Parties and other events are a great way to engage and reward employees and customers, and it’s also an opportunity to find tax deductions. The rules keep changing, though, so you’ll want to make sure you understand them – and the documentation you’ll need – in order to stay on the right side of the law.


It’s common for blogs on tax topics to say, “this is not tax advice,” but in this case, it’s particularly appropriate. This topic has been a (relatively) fast-moving target lately, and many blog posts about it are outdated. Tax laws for business-related entertainment and meals changed significantly in 2017 and changed again with some temporary rule modifications in 2020. So, make sure the information you are using (including this blog post) is up to date and that you have discussed it with your accountant.


The good news is that events for employees can be 100% deductible – including entertainment – but there are several boxes to check before that is the case. 

  • Events should be infrequent. The IRS specifically cites holiday parties, annual picnics, and summer outings, but those are just a few examples. You have a fair amount of leeway to fund employee events as long as they are infrequent and meet the rest of the guidelines below.

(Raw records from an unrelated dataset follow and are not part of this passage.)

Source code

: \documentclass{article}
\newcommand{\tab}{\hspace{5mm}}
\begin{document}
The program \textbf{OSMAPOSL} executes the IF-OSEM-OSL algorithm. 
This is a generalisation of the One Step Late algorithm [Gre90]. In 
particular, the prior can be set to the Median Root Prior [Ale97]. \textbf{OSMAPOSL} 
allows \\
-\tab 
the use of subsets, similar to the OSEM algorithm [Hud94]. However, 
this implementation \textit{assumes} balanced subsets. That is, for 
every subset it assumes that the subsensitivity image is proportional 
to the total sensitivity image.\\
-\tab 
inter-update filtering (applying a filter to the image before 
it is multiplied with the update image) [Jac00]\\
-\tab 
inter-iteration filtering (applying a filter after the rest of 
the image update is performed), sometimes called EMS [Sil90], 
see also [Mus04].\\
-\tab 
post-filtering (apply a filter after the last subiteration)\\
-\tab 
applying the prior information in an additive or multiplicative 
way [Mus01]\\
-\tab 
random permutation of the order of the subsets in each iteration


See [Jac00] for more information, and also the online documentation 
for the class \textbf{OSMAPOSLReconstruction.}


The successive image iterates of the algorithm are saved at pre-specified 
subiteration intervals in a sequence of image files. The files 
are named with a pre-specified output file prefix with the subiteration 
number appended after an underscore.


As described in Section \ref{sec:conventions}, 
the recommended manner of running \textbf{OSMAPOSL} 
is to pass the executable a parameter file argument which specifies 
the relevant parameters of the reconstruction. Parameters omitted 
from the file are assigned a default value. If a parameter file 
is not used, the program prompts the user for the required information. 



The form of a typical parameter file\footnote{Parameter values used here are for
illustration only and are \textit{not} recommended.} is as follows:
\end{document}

  • Events can’t be just for the big bosses. The tax breaks in this area are designed to support the rank-and-file, so to speak, rather than the big brass. So, the law requires that the majority of the attendees not:

    • Earn more than $135,000 for 2022 (this usually increases each year)

    • Own at least a ten percent interest in the business

    • Be a member of the family of a 10% owner – and the definition of family is extensive.

  • All employees should be invited. Most interpretations of the law are that it is discriminatory to invite only certain employees, e.g. a party for the sales department is not a deductible “employee party.”

  • The event must be for an “ordinary and necessary business purpose.” There are plenty of such reasons to hold employee parties and events – morale building or team building, for example. But for documentation purposes, it’s important to clarify that purpose before holding the event.

If all these conditions are met, then your company party or event should generally be 100% deductible, including entertainment, which ordinarily is no longer a deductible business expense.

You’ll need to document carefully and extensively though, just to be safe:

  • Document the reason for the event as noted above. Consider sending out invitations that specifically identify it as a business event.

  • Document the attendees. Employees and their spouses and significant others. Children if they were invited. Owners, their families, and highly compensated employees, who – again – should numerically be fewer than “regular” employees and their families.

  • Document the costs (of course). Entertainment, food, drinks, and other costs. Also keep in mind that inexpensive (<$25) are also deductible for employees. 

  • Make a specific category in your Chart of Accounts. To ensure that you don’t mistakenly lump employee event expenses into your general business expenses and lose part of the deduction, add a category such as “100% deductible employee events” to your Chart of Accounts.


For some businesses, it may be appropriate to invite customers or clients to employee events. Things become a little less clear-cut here, so you’ll want to be sure you are up to date on current tax law and talk about it with your accountant, but a good rule of thumb is that you can deduct 50% of the costs for these attendees. If you thought you should be careful with documentation for employees, you’ll want to be even more careful with documentation for clients.


Parties and other events are great opportunities to build camaraderie and a sense of team or family among employees, and to foster goodwill with clients. But the tax rules for such events are strict and require careful planning and navigation to ensure you can claim your deductions with confidence.